State represented by
Inspector of Police (2003 (7) SCC 56).
39. So far as
discrepancy between ocular evidence and medical evidence is concerned, this
Court in Kamaljit Singh v. State of Punjab (2003 (12) SCC 155) observed as
under:
"It is trite law
that minor variations between medical evidence and ocular evidence do not take
away the primacy of the latter. Unless medical evidence in its term goes so far
as to completely rule out all possibilities whatsoever of injuries taking place
in the manner stated by the eyewitnesses, the testimony of the eyewitnesses
cannot be thrown out. (See Solanki Chimanbhai Ukabhai v. State of Gujarat (1983
(2) SCC 174).
The position was
illuminatingly and exhaustively reiterated in State of U.P. v. Krishna Gopal
(1988 (4) SCC 302). When the acquittal by the trial court was found to be on
the basis of unwarranted assumptions and manifestly erroneous appreciation of
evidence by ignoring valuable and credible evidence resulting in serious and
substantial miscarriage of justice, the High Court cannot in this case be found
fault with for its well-merited interference.
40. Coming to the
plea that the medical evidence is at variance with ocular evidence, it has to
be noted that it would be erroneous to accord undue primacy to the hypothetical
answers of medical witnesses to exclude the eyewitnesses' account which had to
be tested independently and not treated as the "variable"
keeping the medical
evidence as the "constant".
41. It is trite that
where the eyewitnesses' account is found credible and trustworthy, medical
opinion pointing to alternative possibilities is not accepted as conclusive.

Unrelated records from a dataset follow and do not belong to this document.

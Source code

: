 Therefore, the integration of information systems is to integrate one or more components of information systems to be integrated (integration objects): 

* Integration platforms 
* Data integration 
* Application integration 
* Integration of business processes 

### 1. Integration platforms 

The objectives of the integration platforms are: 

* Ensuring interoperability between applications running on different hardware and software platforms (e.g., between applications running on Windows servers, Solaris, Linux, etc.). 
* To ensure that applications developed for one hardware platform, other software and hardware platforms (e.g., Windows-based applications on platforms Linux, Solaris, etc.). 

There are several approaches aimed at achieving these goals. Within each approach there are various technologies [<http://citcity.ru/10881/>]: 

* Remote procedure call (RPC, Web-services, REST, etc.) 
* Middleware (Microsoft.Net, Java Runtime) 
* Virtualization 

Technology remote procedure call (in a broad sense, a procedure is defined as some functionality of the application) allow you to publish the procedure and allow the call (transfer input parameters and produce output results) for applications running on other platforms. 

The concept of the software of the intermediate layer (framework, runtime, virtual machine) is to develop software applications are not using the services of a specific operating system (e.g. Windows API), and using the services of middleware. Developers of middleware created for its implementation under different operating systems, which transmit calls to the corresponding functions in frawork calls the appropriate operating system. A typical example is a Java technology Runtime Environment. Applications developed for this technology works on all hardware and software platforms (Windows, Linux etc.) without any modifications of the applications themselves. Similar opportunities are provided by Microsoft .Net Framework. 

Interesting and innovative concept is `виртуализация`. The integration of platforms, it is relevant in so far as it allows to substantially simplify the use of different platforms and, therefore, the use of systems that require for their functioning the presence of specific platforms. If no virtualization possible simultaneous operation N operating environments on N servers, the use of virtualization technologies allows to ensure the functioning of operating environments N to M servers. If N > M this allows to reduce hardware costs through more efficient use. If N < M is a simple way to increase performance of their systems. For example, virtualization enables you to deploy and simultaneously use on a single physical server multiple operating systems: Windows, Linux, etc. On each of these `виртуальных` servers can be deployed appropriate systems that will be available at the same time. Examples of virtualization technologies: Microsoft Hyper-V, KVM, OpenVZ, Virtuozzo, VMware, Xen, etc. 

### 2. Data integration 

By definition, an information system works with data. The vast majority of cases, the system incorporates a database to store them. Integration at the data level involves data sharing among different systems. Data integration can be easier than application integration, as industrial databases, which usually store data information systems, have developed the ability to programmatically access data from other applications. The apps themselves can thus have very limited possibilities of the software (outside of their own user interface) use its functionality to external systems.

Witnesses, as Bentham said, are the eyes and ears of justice. Hence the
importance and primacy of the quality of the trial process.
Eyewitnesses' account
would require a careful independent assessment and evaluation for its
credibility which should not be adversely prejudged making any other evidence,
including medical evidence, as the sole touchstone for the test of such
credibility. The evidence must be tested for its inherent consistency and the
inherent probability of the story; consistency with the account of other
witnesses held to be creditworthy;
consistency with the
undisputed facts, the "credit" of the witnesses; their performance in
the witness box; their power of observation etc. Then the probative value of
such evidence becomes eligible to be put into the scales for a cumulative
evaluation.
42. In the instant
case, the trial Court erroneously concluded that the medical evidence was at
variance with the ocular evidence. The oral testimony is not at variance with
the medical evidence as rightly observed by the High Court.
43. This Court in
Lila Ram (D) thr. Duli Chand v. State of Haryana and Anr. (JT 1999 (6) SC 274)

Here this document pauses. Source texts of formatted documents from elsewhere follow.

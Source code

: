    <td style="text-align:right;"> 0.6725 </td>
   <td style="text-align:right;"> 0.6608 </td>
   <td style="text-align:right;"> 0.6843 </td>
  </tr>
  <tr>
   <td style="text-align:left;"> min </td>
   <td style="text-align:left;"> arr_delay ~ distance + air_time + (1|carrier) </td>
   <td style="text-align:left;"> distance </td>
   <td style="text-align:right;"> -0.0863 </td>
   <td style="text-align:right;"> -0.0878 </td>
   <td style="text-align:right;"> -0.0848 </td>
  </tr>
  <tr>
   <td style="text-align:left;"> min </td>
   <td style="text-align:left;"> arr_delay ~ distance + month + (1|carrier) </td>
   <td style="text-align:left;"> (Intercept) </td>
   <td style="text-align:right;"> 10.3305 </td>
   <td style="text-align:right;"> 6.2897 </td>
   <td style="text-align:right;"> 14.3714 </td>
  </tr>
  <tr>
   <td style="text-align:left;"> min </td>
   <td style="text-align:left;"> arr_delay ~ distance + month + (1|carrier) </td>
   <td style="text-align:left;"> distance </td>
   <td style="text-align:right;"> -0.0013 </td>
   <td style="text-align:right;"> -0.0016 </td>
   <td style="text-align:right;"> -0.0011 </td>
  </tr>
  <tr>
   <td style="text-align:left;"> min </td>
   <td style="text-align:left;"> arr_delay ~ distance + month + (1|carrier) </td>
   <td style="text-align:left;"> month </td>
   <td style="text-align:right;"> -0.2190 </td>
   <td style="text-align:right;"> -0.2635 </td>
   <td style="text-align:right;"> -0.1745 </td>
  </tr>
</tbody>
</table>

held that it was immaterial whether one or two gunshots were fired. Such contradiction
does not travel to the root of the nature of the offence. The discrepancy in
ocular and medical evidence vis-a- vis distance cannot affect the credibility
of evidence. In State of U.P. v. Suhar Singh (AIR 1987 SC 191) it was observed
that when there is direct evidence of eye witness available the inconsistency
relating to distance from which the gunshots were fired is of no consequence
when the prosecution evidence pertaining to assault by guns and pistol
substantially tallied with the medical evidence. The present case, belongs to
that category.
Additionally, there
was no discrepancy pointed out in the evidence of eye witnesses. Merely because
PW-1 and PW-2 were close relatives of the deceased, that cannot be a ground to
affect credibility of their evidence. Looked at from any angle there is no
merit in the appeal which is accordingly dismissed.
.......
..................................J.
(Dr.
ARIJIT PASAYAT) ..........................................J.